After being engaged for a year without doing any wedding planning, my fiancé and I woke up one morning and decided it was a perfect day to commit ourselves to each other. We got dressed (nothing fancy) and drove straight to our local courthouse to sign our lives away. The ceremony—if you can call it that—was awkward and not at all what I expected and now I have mixed feelings about my decision.
- You definitely don’t just sign a paper and walk away (like I thought). I’m not really the kind of person that enjoys all eyes being on me, even if it’s for something good. I’m shy and awkward and I always grew up thinking I would trip as I walked down the aisle. I was comfortable signing documents and leaving, but no—we had to go into a courtroom full of people we didn’t know, say our vows, and kiss in front of everyone. It was slightly terrifying.
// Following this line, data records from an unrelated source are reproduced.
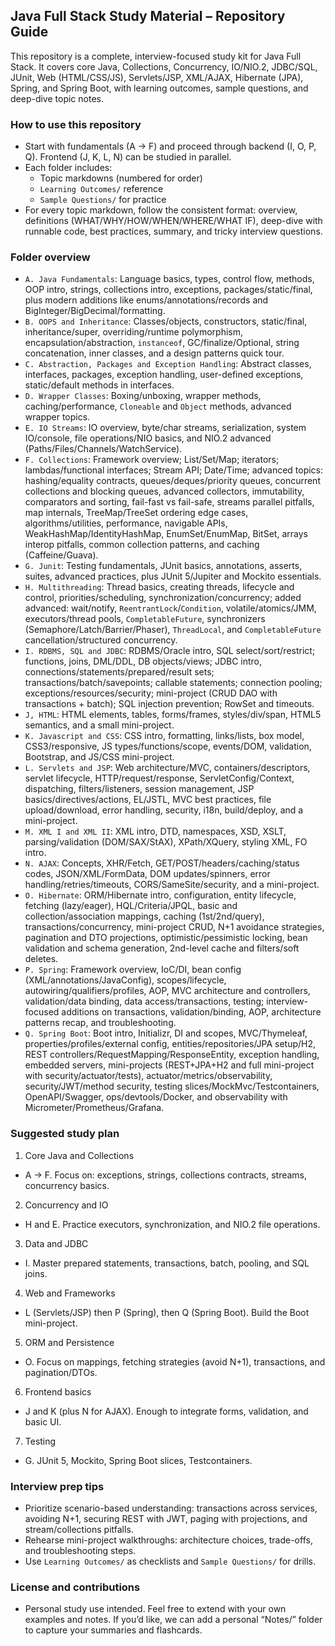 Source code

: ## Java Full Stack Study Material – Repository Guide

This repository is a complete, interview-focused study kit for Java Full Stack. It covers core Java, Collections, Concurrency, IO/NIO.2, JDBC/SQL, JUnit, Web (HTML/CSS/JS), Servlets/JSP, XML/AJAX, Hibernate (JPA), Spring, and Spring Boot, with learning outcomes, sample questions, and deep-dive topic notes.

### How to use this repository

- Start with fundamentals (A → F) and proceed through backend (I, O, P, Q). Frontend (J, K, L, N) can be studied in parallel.
- Each folder includes:
  - Topic markdowns (numbered for order)
  - `Learning Outcomes/` reference
  - `Sample Questions/` for practice
- For every topic markdown, follow the consistent format: overview, definitions (WHAT/WHY/HOW/WHEN/WHERE/WHAT IF), deep-dive with runnable code, best practices, summary, and tricky interview questions.

### Folder overview

- `A. Java Fundamentals`: Language basics, types, control flow, methods, OOP intro, strings, collections intro, exceptions, packages/static/final, plus modern additions like enums/annotations/records and BigInteger/BigDecimal/formatting.
- `B. OOPS and Inheritance`: Classes/objects, constructors, static/final, inheritance/super, overriding/runtime polymorphism, encapsulation/abstraction, `instanceof`, GC/finalize/Optional, string concatenation, inner classes, and a design patterns quick tour.
- `C. Abstraction, Packages and Exception Handling`: Abstract classes, interfaces, packages, exception handling, user-defined exceptions, static/default methods in interfaces.
- `D. Wrapper Classes`: Boxing/unboxing, wrapper methods, caching/performance, `Cloneable` and `Object` methods, advanced wrapper topics.
- `E. IO Streams`: IO overview, byte/char streams, serialization, system IO/console, file operations/NIO basics, and NIO.2 advanced (Paths/Files/Channels/WatchService).
- `F. Collections`: Framework overview; List/Set/Map; iterators; lambdas/functional interfaces; Stream API; Date/Time; advanced topics: hashing/equality contracts, queues/deques/priority queues, concurrent collections and blocking queues, advanced collectors, immutability, comparators and sorting, fail-fast vs fail-safe, streams parallel pitfalls, map internals, TreeMap/TreeSet ordering edge cases, algorithms/utilities, performance, navigable APIs, WeakHashMap/IdentityHashMap, EnumSet/EnumMap, BitSet, arrays interop pitfalls, common collection patterns, and caching (Caffeine/Guava).
- `G. Junit`: Testing fundamentals, JUnit basics, annotations, asserts, suites, advanced practices, plus JUnit 5/Jupiter and Mockito essentials.
- `H. Multithreading`: Thread basics, creating threads, lifecycle and control, priorities/scheduling, synchronization/concurrency; added advanced: wait/notify, `ReentrantLock`/`Condition`, volatile/atomics/JMM, executors/thread pools, `CompletableFuture`, synchronizers (Semaphore/Latch/Barrier/Phaser), `ThreadLocal`, and `CompletableFuture` cancellation/structured concurrency.
- `I. RDBMS, SQL and JDBC`: RDBMS/Oracle intro, SQL select/sort/restrict; functions, joins, DML/DDL, DB objects/views; JDBC intro, connections/statements/prepared/result sets; transactions/batch/savepoints; callable statements; connection pooling; exceptions/resources/security; mini-project (CRUD DAO with transactions + batch); SQL injection prevention; RowSet and timeouts.
- `J, HTML`: HTML elements, tables, forms/frames, styles/div/span, HTML5 semantics, and a small mini-project.
- `K. Javascript and CSS`: CSS intro, formatting, links/lists, box model, CSS3/responsive, JS types/functions/scope, events/DOM, validation, Bootstrap, and JS/CSS mini-project.
- `L. Servlets and JSP`: Web architecture/MVC, containers/descriptors, servlet lifecycle, HTTP/request/response, ServletConfig/Context, dispatching, filters/listeners, session management, JSP basics/directives/actions, EL/JSTL, MVC best practices, file upload/download, error handling, security, i18n, build/deploy, and a mini-project.
- `M. XML I and XML II`: XML intro, DTD, namespaces, XSD, XSLT, parsing/validation (DOM/SAX/StAX), XPath/XQuery, styling XML, FO intro.
- `N. AJAX`: Concepts, XHR/Fetch, GET/POST/headers/caching/status codes, JSON/XML/FormData, DOM updates/spinners, error handling/retries/timeouts, CORS/SameSite/security, and a mini-project.
- `O. Hibernate`: ORM/Hibernate intro, configuration, entity lifecycle, fetching (lazy/eager), HQL/Criteria/JPQL, basic and collection/association mappings, caching (1st/2nd/query), transactions/concurrency, mini-project CRUD, N+1 avoidance strategies, pagination and DTO projections, optimistic/pessimistic locking, bean validation and schema generation, 2nd-level cache and filters/soft deletes.
- `P. Spring`: Framework overview, IoC/DI, bean config (XML/annotations/JavaConfig), scopes/lifecycle, autowiring/qualifiers/profiles, AOP, MVC architecture and controllers, validation/data binding, data access/transactions, testing; interview-focused additions on transactions, validation/binding, AOP, architecture patterns recap, and troubleshooting.
- `Q. Spring Boot`: Boot intro, Initializr, DI and scopes, MVC/Thymeleaf, properties/profiles/external config, entities/repositories/JPA setup/H2, REST controllers/RequestMapping/ResponseEntity, exception handling, embedded servers, mini-projects (REST+JPA+H2 and full mini-project with security/actuator/tests), actuator/metrics/observability, security/JWT/method security, testing slices/MockMvc/Testcontainers, OpenAPI/Swagger, ops/devtools/Docker, and observability with Micrometer/Prometheus/Grafana.

### Suggested study plan

1) Core Java and Collections
- A → F. Focus on: exceptions, strings, collections contracts, streams, concurrency basics.

2) Concurrency and IO
- H and E. Practice executors, synchronization, and NIO.2 file operations.

3) Data and JDBC
- I. Master prepared statements, transactions, batch, pooling, and SQL joins.

4) Web and Frameworks
- L (Servlets/JSP) then P (Spring), then Q (Spring Boot). Build the Boot mini-project.

5) ORM and Persistence
- O. Focus on mappings, fetching strategies (avoid N+1), transactions, and pagination/DTOs.

6) Frontend basics
- J and K (plus N for AJAX). Enough to integrate forms, validation, and basic UI.

7) Testing
- G. JUnit 5, Mockito, Spring Boot slices, Testcontainers.

### Interview prep tips

- Prioritize scenario-based understanding: transactions across services, avoiding N+1, securing REST with JWT, paging with projections, and stream/collections pitfalls.
- Rehearse mini-project walkthroughs: architecture choices, trade-offs, and troubleshooting steps.
- Use `Learning Outcomes/` as checklists and `Sample Questions/` for drills.

### License and contributions

- Personal study use intended. Feel free to extend with your own examples and notes. If you’d like, we can add a personal “Notes/” folder to capture your summaries and flashcards.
- You aren’t surrounded by anyone you know and love. Unless you bring a few close friends or family members, they will simply grab anyone walking around to be your witness. Luckily for us, a court session had just ended and a few people stayed (unknowingly) to observe our ceremony. They were sweet and clapped at the end, but it would have been nice to have a day surrounded by our family and friends.
- You don’t get a day where you’re the center of attention. I’ve met a few bridezillas in my lifetime and to be honest, it seems like a badass job. You get to be the boss for months and there’s pretty much an unspoken rule where everyone just has to do what you say for fear of making you cry. With a courthouse wedding, you’re still the center of attention, except no one around you is familiar so you can’t really enslave them like you could have at a real wedding. You also miss out on bridal showers, wedding songs, dress shopping and other cheesy tasks involved with weddings.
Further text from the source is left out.